**Your objective**:
When you reach the line in the data below that contains "<li>Korea</li>", please start repeating lines exactly, and stop after the line that contains "<p><strong>What are the", repeating nothing else.

**Stored records**:
※ ※ ※
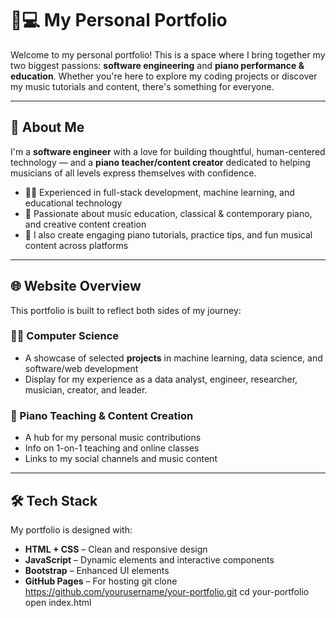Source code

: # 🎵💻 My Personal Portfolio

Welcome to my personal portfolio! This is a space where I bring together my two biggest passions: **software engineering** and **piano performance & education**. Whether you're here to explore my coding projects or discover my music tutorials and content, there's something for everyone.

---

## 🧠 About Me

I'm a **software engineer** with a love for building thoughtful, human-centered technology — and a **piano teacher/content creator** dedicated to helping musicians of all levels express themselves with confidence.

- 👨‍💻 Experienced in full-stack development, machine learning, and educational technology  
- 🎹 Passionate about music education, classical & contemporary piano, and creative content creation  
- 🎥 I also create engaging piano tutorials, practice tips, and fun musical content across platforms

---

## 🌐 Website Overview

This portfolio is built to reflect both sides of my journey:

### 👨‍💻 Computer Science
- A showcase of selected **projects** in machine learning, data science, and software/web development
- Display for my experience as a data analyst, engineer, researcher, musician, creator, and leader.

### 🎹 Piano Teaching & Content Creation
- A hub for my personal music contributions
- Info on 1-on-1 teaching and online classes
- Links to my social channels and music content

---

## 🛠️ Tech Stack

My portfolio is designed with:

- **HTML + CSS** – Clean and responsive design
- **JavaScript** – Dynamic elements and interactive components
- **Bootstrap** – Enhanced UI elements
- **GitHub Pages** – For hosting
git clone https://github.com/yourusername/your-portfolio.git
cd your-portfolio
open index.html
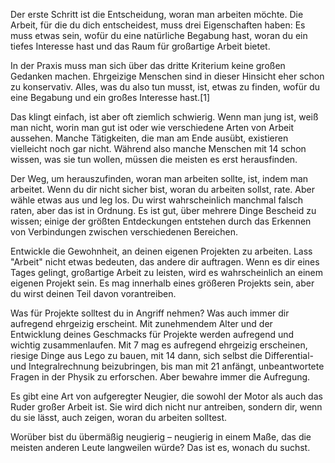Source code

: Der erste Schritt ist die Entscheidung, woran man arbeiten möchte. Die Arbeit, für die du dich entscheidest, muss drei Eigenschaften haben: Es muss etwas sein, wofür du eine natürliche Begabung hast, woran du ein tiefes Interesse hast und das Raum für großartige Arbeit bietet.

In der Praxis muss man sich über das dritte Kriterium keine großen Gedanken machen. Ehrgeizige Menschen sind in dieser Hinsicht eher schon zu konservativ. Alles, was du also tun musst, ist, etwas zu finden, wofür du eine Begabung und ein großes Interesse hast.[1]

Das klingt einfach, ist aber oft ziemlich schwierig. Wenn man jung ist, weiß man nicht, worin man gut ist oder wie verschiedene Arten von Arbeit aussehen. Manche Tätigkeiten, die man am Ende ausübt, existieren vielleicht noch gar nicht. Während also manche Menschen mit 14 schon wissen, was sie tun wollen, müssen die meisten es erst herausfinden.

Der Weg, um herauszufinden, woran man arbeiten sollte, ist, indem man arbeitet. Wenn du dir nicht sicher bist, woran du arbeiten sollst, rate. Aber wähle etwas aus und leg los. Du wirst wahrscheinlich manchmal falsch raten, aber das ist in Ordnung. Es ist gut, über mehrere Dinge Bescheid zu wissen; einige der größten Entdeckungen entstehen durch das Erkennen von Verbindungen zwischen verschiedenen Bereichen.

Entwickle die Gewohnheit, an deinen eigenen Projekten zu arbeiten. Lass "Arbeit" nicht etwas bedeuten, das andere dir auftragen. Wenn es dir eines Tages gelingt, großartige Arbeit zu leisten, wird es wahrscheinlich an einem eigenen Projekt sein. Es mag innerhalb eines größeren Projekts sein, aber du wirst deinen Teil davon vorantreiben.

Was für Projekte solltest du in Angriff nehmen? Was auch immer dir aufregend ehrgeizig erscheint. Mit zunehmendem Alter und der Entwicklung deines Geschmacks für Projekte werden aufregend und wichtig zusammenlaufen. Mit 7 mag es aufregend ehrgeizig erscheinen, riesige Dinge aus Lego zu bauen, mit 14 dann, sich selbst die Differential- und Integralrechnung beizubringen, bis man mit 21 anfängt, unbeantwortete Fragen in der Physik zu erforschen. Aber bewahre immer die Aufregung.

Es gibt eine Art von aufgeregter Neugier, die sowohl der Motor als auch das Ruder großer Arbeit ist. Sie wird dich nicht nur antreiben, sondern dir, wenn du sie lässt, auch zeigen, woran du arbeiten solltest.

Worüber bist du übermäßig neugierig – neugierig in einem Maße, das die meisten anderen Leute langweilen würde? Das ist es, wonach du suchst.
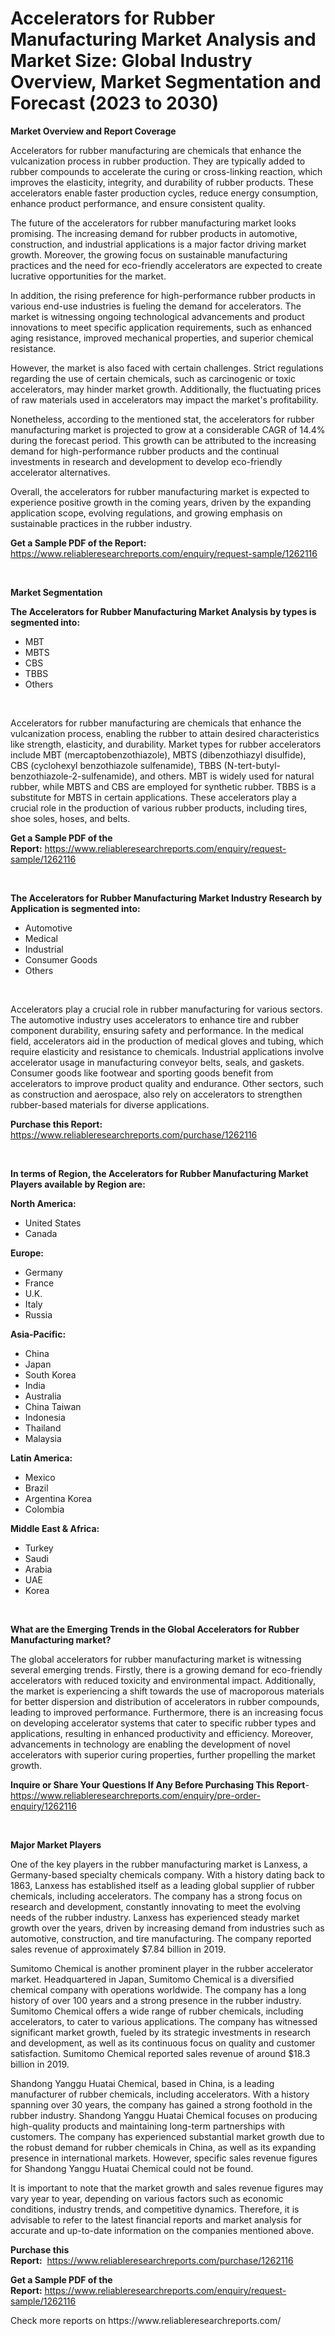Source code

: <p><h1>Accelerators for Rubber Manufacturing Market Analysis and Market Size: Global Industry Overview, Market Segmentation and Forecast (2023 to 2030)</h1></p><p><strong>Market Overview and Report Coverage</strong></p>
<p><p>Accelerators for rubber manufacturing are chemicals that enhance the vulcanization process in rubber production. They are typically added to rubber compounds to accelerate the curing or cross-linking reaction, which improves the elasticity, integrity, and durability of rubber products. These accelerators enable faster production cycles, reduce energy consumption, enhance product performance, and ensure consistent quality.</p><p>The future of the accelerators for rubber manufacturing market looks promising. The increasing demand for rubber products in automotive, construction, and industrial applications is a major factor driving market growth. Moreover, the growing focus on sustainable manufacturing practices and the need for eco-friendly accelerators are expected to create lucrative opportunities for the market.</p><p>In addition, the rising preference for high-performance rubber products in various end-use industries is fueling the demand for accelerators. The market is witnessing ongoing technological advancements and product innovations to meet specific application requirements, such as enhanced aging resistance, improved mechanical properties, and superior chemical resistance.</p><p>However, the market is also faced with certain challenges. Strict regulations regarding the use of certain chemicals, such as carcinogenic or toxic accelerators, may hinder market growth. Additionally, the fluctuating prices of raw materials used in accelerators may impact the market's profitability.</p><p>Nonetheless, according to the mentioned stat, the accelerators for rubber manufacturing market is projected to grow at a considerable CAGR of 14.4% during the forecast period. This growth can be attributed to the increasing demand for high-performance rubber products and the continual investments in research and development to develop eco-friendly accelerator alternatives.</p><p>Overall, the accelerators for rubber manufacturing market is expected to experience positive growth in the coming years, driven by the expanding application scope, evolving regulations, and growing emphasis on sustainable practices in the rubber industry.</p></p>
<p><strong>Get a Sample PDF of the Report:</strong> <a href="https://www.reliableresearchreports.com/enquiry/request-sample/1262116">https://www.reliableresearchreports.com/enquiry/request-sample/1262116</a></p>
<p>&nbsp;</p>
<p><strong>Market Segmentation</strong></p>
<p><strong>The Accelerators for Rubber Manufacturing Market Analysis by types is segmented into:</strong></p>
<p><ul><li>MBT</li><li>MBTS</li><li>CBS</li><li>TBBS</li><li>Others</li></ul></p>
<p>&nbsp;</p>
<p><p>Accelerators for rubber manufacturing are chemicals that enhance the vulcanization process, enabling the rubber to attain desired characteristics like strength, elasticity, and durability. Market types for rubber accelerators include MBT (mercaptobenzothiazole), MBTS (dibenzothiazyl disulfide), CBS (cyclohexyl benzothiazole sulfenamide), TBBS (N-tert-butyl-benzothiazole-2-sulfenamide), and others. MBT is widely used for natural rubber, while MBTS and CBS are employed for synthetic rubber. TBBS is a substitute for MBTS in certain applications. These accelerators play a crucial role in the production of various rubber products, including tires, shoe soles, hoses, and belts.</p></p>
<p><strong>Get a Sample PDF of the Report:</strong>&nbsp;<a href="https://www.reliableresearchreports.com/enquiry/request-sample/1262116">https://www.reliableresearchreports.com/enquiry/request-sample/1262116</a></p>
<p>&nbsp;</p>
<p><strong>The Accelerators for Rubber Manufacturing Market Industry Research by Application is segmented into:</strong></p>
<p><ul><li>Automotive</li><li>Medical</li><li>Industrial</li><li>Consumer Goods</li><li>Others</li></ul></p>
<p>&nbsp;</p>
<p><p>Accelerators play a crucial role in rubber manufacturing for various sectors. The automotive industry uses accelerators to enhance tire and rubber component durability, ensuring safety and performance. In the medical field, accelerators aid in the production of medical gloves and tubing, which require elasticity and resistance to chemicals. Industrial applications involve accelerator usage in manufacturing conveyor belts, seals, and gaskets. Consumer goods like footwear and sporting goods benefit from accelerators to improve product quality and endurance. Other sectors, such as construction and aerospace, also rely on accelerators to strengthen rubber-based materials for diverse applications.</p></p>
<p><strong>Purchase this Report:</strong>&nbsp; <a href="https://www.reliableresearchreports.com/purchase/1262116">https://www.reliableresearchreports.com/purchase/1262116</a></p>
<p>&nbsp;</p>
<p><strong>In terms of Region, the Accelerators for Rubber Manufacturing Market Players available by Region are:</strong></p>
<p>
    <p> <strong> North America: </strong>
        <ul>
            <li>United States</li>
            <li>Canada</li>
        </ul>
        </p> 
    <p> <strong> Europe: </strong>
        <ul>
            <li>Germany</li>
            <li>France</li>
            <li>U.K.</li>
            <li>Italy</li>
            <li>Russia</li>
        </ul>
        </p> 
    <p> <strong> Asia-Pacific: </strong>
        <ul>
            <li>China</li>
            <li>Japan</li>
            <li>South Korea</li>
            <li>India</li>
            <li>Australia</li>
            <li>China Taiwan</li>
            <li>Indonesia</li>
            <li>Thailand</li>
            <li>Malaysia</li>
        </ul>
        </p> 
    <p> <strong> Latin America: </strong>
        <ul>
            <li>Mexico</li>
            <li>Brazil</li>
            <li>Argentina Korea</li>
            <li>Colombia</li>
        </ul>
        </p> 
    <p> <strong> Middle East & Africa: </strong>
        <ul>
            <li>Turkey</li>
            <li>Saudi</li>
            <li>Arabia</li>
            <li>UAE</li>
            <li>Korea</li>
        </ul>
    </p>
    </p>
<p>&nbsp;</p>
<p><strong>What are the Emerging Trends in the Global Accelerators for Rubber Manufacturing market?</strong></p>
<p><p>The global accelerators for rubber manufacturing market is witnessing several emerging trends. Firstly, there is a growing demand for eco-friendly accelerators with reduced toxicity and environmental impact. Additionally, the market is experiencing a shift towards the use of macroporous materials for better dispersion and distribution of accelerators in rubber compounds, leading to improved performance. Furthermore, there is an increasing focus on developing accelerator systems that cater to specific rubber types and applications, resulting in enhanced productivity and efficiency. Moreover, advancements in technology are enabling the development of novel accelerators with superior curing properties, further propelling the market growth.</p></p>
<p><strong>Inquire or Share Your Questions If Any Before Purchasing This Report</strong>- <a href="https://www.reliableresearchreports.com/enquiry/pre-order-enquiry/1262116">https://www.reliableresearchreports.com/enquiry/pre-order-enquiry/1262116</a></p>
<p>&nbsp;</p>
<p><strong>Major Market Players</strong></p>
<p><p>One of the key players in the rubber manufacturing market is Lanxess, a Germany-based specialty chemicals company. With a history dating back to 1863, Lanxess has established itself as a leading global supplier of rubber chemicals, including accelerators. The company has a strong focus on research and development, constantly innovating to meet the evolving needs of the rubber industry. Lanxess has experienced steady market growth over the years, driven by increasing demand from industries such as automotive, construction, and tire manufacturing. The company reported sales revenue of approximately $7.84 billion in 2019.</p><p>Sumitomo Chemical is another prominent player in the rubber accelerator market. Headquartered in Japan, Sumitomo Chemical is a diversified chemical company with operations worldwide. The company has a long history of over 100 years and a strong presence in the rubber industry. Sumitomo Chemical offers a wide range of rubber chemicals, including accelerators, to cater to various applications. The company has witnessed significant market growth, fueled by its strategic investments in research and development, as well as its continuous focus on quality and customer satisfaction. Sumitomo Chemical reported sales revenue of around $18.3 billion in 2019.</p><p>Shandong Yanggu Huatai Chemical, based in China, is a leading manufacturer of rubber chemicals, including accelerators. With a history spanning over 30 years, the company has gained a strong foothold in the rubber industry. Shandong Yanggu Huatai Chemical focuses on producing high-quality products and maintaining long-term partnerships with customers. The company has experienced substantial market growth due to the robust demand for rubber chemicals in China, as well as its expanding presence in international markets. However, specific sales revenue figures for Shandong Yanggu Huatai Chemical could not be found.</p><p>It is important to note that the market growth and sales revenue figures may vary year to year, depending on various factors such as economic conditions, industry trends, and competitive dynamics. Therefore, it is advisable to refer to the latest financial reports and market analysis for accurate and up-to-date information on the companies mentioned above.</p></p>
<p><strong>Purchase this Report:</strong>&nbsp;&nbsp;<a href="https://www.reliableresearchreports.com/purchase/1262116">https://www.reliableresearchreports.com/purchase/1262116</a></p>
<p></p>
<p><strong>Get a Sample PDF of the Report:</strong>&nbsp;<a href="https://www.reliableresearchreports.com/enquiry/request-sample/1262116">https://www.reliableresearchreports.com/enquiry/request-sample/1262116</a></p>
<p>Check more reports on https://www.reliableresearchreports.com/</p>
※ ※ ※
**Task response**:
            <li>Korea</li>
        </ul>
    </p>
    </p>
<p>&nbsp;</p>
<p><strong>What are the Emerging Trends in the Global Accelerators for Rubber Manufacturing market?</strong></p>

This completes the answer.